Ce qui frappe d’emblée c’est la colère qui habite son visage. Il est comme un brasier enflammé qui ravage toutes ses expressions. L’agressivité et la vulgarité de chacun de ses mots ne sont que des prolongations évidentes à ce regard fiévreux et haineux qu’il arbore à chaque instant du film. Quand son fils le croise la première fois à son école, toute émotion le quitte pour rester, dès lors, figé dans une sorte de torpeur dont il ne sortira pas. Et pourtant il ne peut le quitter, malgré les coups et les insultes, le petit garçon suit son bourreau de père sur ce qui ressemble à un chemin de croix sans réelle destination. Cette longue marche est comme une épreuve ultime en enfer, pour enfin regagner une maison où ne règne aucune quiétude, sauf le sourire de la petite sœur à laquelle il a réservé un cadeau. Sur ces quelques détails et les mots crachés à une vitesse incroyable, on apprend donc beaucoup sur cette famille et ces problèmes. Malgré la violence contenue dans le personnage du père, il plane un silence et un calme que ne percent que quelques notes d’une musique curieusement mélodique.

Pebbles
Mais ce qu’on retient et qui reste longtemps en mémoire après les derniers instants du film, c’est la virtuosité de la mise en scène qui ne cesse de surprendre. Caméra à l’épaule, sur de longs plans tout en grâce, le cadre suit les personnages. Quand le fils arrive au village de sa mère, on le quitte à chaque nouvelle personne rencontrée, dans un jeu de passage de relai qui fait tournoyer les plans avec une audace et une vivacité folle. On écoute chacun jusqu’à sa disparition du champ pour laisser la place à quelqu’un d’autre qui expose ce qu’il à nous apprendre de la situation. Ce dynamisme de la caméra apporte une charge en intensité qui alimente en énergie l’explosion du père qui se déchaine sur sa belle-famille, les rouant de coups avant de partir furieux, suivi de son fils. Le reste de la route, expiation lente et douloureuse de tous les péchés exposés, est fascinante.

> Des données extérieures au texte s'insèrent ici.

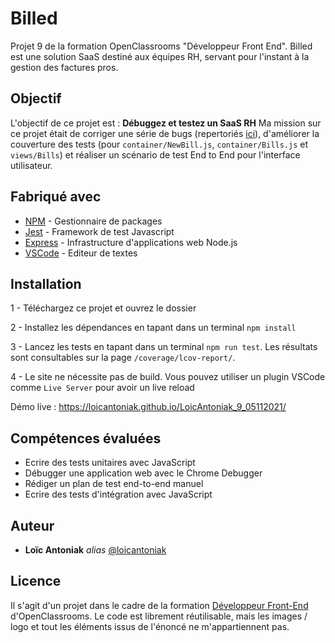 # Billed

Projet 9 de la formation OpenClassrooms "Développeur Front End".
Billed est une solution SaaS destiné aux équipes RH, servant pour l'instant à la gestion des factures pros.

## Objectif

L'objectif de ce projet est : **Débuggez et testez un SaaS RH**
Ma mission sur ce projet était de corriger une série de bugs (repertoriés [ici](https://www.notion.so/a7a612fc166747e78d95aa38106a55ec?v=2a8d3553379c4366b6f66490ab8f0b90)), d'améliorer la couverture des tests (pour `container/NewBill.js`, `container/Bills.js` et `views/Bills`) et réaliser un scénario de test End to End pour l'interface utilisateur.

## Fabriqué avec

* [NPM](https://www.npmjs.com/) -  Gestionnaire de packages
* [Jest](https://jestjs.io/fr/) -  Framework de test Javascript
* [Express](https://expressjs.com/fr/) -  Infrastructure d'applications web Node.js
* [VSCode](https://code.visualstudio.com/) - Editeur de textes

## Installation

1 - Téléchargez ce projet et ouvrez le dossier

2 - Installez les dépendances en tapant dans un terminal `npm install`

3 - Lancez les tests en tapant dans un terminal `npm run test`. Les résultats sont consultables sur la page `/coverage/lcov-report/`.

4 - Le site ne nécessite pas de build. Vous pouvez utiliser un plugin VSCode comme `Live Server` pour avoir un live reload

Démo live : https://loicantoniak.github.io/LoicAntoniak_9_05112021/

## Compétences évaluées

- Ecrire des tests unitaires avec JavaScript
- Débugger une application web avec le Chrome Debugger
- Rédiger un plan de test end-to-end manuel
- Ecrire des tests d'intégration avec JavaScript

## Auteur

* **Loïc Antoniak** _alias_ [@loicantoniak](https://github.com/loicantoniak)

## Licence 

Il s'agit d'un projet dans le cadre de la formation [Développeur Front-End](https://openclassrooms.com/fr/paths/314-developpeur-front-end) d'OpenClassrooms. Le code est librement réutilisable, mais les images / logo et tout les éléments issus de l'énoncé ne m'appartiennent pas.
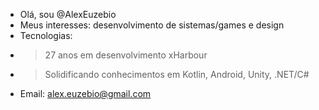 - Olá, sou @AlexEuzebio
- Meus interesses: desenvolvimento de sistemas/games e design
- Tecnologias:
- > 27 anos em desenvolvimento xHarbour
- > Solidificando conhecimentos em Kotlin, Android, Unity, .NET/C#
- Email: alex.euzebio@gmail.com

<!---
AlexEuzebio/AlexEuzebio is a ✨ special ✨ repository because its `README.md` (this file) appears on your GitHub profile.
You can click the Preview link to take a look at your changes.
--->
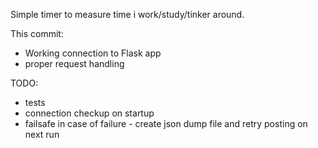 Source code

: Simple timer to measure time i work/study/tinker around.

This commit:
- Working connection to Flask app
- proper request handling

TODO:
- tests
- connection checkup on startup
- failsafe in case of failure - create json dump file and retry posting on next run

On ne rencontre presque rien sur cette piste caillouteuse qui donne son nom au film. Le fils en met un dans sa bouche, certainement pour créer la salivation nécessaire à sa survie par un tel temps cauchemardesque de chaleur.

Ce dernier tronçon réussit à instiller malgré tout de la malice, un morceau de verre coupé lui permettant de jouer un tour à ce père abusif et colérique qui ne le foudroie que plus fort de ce regard vénéneux. La dernière scène fait écho à l’une des toutes premières, là où tous les hommes semblaient rassemblés pour leurs petits plaisirs égoïstes, on retrouve un groupe fourni de femmes qui tentent de remplir des récipients d’une eau saumâtre qui est tout ce qu’elles ont pour rafraichir leurs familles. Le bruit régulier et lancinant de l’eau versée dans une outre prend alors la place finale de cette histoire toute simple mais racontée avec beaucoup de grandeur.

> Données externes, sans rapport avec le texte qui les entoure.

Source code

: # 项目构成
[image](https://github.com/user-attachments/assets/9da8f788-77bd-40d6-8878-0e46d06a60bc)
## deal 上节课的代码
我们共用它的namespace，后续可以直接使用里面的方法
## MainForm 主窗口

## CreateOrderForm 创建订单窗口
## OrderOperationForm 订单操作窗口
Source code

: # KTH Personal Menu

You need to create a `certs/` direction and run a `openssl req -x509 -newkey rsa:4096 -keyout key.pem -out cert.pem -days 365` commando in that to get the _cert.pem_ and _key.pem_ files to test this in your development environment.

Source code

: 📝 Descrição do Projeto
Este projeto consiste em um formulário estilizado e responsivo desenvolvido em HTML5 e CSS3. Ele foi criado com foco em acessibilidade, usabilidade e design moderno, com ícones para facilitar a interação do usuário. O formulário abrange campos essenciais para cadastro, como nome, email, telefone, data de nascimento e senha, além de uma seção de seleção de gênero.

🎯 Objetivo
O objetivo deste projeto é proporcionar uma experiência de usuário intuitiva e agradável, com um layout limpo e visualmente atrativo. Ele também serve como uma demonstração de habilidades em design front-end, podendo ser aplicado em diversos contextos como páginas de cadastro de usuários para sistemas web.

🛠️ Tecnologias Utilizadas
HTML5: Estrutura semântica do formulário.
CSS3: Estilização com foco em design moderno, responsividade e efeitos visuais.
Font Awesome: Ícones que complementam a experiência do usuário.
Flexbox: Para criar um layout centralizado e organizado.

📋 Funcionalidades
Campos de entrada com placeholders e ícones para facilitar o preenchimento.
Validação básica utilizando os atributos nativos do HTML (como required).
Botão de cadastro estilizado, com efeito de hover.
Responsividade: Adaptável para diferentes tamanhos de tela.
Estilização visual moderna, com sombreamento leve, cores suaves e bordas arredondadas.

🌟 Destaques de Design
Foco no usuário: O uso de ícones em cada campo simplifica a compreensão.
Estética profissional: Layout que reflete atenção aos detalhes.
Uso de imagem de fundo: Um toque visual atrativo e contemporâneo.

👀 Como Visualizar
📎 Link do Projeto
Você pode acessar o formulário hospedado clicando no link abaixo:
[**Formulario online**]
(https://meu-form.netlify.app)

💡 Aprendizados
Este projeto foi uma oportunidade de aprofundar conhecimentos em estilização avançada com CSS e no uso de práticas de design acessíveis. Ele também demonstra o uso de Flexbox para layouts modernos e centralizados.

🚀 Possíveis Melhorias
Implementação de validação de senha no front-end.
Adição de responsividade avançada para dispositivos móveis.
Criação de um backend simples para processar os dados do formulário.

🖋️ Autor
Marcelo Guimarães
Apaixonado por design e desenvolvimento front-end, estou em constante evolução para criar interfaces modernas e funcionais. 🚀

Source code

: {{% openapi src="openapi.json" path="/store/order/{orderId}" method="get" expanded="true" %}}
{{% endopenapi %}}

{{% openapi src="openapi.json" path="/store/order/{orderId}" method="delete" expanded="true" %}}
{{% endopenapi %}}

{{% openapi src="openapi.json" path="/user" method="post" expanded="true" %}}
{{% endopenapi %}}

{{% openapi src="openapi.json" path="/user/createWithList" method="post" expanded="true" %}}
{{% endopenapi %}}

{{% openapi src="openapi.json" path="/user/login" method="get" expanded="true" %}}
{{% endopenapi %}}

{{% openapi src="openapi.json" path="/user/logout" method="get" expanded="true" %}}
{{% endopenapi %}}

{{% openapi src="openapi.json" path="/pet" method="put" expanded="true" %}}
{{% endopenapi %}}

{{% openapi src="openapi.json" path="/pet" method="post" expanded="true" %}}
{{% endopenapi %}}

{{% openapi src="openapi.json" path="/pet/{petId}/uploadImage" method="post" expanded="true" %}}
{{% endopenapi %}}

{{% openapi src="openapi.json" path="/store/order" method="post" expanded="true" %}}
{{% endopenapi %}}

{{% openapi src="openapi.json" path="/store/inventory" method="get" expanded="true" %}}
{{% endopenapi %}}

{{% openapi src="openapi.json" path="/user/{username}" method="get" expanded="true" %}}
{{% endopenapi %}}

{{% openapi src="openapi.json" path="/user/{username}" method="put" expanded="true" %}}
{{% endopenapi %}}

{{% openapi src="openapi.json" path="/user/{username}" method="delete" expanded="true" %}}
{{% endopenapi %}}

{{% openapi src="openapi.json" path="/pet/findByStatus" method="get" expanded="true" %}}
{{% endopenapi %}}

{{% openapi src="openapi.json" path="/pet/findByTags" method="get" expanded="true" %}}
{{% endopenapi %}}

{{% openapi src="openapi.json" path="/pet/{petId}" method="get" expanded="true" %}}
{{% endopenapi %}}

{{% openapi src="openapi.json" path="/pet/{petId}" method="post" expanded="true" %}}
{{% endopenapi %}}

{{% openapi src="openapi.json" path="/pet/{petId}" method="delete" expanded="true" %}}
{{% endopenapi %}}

Le réalisateur réussit à magnifier ce paysage désertique et à le faire exister par les merveilles déployées de sa caméra. Il dit plus sur ces communautés en quelques minutes que bien des fictions longues et ennuyeuses en des heures vaines et pompeuses. Pebbles est un récit à l’os, réduit à une épure qui force le respect par la qualité de sa mise en scène. Une bien belle rencontre de cinéma.

2021De PS Vinothraj, avec Chellapandi et Karuththadaiyaan.